The Age of Enlightenment (also the Age of Reason) was a period in the history of Europe and Western civilization during which the Enlightenment, an intellectual and cultural movement, flourished, emerging in the late 17th century in Western Europe and reaching its peak in the 18th century, as its ideas spread more widely across Europe and into the European colonies, in the Americas and Oceania. Characterized by an emphasis on reason, empirical evidence, and scientific method, the Enlightenment promoted ideals of individual liberty, religious tolerance, progress, and natural rights. Its thinkers advocated for constitutional government, the separation of church and state, and the application of rational principles to social and political reform.

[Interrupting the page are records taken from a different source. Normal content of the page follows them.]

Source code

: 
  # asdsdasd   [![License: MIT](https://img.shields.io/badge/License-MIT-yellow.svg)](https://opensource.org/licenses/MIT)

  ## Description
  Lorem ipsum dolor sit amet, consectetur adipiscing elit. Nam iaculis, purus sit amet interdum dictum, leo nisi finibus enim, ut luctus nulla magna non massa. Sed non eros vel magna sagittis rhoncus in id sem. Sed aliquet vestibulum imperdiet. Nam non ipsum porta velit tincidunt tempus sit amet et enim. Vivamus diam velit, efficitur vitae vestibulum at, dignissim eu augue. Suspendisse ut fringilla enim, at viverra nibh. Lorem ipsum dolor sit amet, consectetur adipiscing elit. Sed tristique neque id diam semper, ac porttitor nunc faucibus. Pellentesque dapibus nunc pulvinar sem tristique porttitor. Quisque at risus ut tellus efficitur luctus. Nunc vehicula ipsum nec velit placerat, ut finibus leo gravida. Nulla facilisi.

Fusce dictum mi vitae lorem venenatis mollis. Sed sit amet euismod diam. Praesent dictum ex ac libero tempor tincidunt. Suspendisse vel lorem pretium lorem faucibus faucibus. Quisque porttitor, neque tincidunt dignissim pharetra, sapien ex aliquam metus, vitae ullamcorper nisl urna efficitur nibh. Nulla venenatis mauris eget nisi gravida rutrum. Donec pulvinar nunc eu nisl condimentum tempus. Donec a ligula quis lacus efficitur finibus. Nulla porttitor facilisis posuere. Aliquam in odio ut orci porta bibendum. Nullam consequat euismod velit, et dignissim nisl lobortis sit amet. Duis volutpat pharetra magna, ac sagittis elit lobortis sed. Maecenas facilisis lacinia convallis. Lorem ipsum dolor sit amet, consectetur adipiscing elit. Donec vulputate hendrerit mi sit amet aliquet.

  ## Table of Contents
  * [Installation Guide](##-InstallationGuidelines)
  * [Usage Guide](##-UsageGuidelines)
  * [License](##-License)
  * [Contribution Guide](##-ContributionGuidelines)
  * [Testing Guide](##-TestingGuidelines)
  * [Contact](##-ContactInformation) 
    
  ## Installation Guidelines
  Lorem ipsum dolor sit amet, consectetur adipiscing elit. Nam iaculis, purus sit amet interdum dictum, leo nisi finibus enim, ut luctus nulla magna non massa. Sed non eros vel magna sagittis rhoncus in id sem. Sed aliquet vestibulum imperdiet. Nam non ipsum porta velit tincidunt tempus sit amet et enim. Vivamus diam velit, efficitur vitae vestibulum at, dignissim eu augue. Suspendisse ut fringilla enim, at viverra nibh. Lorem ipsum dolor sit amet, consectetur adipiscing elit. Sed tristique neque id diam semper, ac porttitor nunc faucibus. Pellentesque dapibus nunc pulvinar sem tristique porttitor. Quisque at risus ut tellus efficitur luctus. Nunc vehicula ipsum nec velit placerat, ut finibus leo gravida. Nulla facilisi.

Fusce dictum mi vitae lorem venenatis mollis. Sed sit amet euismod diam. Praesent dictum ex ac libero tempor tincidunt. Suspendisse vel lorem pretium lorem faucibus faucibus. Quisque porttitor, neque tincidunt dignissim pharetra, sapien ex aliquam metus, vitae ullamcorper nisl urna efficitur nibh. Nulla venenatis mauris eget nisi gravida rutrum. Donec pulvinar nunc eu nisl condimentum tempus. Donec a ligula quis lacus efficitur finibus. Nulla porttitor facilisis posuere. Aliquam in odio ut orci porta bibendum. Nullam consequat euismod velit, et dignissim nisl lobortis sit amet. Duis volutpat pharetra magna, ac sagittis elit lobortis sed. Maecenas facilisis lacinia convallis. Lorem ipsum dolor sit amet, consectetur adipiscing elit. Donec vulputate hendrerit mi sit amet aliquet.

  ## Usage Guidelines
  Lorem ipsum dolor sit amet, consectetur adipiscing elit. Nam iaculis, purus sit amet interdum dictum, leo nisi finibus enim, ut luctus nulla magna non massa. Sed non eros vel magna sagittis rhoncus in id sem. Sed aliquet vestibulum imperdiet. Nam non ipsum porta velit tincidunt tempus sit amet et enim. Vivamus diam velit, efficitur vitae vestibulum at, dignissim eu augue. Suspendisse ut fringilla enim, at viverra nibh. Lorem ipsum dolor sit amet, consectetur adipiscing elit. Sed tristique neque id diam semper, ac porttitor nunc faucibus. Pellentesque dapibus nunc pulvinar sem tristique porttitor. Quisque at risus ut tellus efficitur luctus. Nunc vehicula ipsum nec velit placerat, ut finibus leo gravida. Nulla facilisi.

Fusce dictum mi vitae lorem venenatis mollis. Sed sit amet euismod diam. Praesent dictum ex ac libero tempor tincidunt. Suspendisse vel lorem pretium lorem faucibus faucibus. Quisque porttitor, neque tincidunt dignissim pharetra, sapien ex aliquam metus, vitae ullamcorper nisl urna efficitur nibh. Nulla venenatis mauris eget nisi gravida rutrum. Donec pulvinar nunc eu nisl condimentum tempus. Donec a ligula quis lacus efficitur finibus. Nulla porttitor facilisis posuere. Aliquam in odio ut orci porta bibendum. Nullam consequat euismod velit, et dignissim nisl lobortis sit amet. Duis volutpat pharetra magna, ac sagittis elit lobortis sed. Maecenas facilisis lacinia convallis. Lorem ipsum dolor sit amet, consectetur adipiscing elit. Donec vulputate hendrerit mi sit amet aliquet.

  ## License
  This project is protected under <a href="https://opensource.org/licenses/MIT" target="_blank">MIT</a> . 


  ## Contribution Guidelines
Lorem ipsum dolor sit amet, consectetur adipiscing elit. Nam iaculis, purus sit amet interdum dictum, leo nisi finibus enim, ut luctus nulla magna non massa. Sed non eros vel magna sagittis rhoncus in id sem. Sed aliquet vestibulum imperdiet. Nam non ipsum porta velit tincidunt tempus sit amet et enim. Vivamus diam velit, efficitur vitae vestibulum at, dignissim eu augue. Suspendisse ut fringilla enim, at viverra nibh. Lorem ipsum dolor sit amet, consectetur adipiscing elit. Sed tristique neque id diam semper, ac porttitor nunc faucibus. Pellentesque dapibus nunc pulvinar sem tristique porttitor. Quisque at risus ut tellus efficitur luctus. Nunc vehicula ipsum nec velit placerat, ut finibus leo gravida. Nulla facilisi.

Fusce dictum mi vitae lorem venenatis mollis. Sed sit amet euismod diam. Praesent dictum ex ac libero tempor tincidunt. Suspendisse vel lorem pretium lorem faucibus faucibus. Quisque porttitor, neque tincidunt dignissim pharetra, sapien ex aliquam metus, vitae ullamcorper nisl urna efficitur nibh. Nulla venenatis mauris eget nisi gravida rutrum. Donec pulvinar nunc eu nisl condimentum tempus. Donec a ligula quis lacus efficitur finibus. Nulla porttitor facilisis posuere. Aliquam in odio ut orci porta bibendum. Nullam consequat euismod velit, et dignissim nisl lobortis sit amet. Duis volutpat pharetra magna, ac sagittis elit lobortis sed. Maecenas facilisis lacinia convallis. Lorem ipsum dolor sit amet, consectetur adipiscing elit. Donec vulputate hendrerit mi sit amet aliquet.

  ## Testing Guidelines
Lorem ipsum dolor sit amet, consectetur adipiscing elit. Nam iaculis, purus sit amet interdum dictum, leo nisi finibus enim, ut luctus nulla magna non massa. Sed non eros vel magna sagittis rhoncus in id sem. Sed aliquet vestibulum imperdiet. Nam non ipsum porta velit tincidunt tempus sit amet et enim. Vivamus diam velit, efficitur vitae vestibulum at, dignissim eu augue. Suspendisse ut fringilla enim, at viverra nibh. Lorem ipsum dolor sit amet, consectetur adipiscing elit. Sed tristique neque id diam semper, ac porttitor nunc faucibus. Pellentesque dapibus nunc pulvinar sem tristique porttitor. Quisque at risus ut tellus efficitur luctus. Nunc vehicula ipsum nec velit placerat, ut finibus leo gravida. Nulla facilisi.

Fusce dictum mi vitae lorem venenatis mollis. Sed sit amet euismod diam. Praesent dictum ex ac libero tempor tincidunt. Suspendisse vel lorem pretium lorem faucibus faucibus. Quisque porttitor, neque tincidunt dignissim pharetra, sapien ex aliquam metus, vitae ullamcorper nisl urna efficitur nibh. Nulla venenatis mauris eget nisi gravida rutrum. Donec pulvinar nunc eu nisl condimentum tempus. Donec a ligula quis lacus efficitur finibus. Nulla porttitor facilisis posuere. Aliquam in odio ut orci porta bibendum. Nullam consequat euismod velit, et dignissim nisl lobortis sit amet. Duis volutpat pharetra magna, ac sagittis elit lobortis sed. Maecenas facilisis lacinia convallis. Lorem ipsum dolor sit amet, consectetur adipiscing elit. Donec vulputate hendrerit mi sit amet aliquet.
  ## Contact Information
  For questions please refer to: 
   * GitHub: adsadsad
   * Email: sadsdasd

The Enlightenment emerged from and built upon the Scientific Revolution of the 16th and 17th centuries, which had established new methods of empirical inquiry through the work of figures such as Galileo Galilei, Johannes Kepler, Francis Bacon, Pierre Gassendi, Christiaan Huygens and Isaac Newton. Philosophical foundations were laid by thinkers including René Descartes, Thomas Hobbes, Baruch Spinoza, and John Locke, whose ideas about reason, natural rights, and empirical knowledge became central to Enlightenment thought. The dating of the period of the beginning of the Enlightenment can be attributed to the publication of Descartes' Discourse on the Method in 1637, with his method of systematically disbelieving everything unless there was a well-founded reason for accepting it, and featuring his dictum, Cogito, ergo sum ('I think, therefore I am'). Others cite the publication of Newton's Principia Mathematica (1687) as the culmination of the Scientific Revolution and the beginning of the Enlightenment. European historians traditionally dated its beginning with the death of Louis XIV of France in 1715 and its end with the outbreak of the French Revolution in 1789. Many historians now date the end of the Enlightenment as the start of the 19th century, with the latest proposed year being the death of Immanuel Kant in 1804.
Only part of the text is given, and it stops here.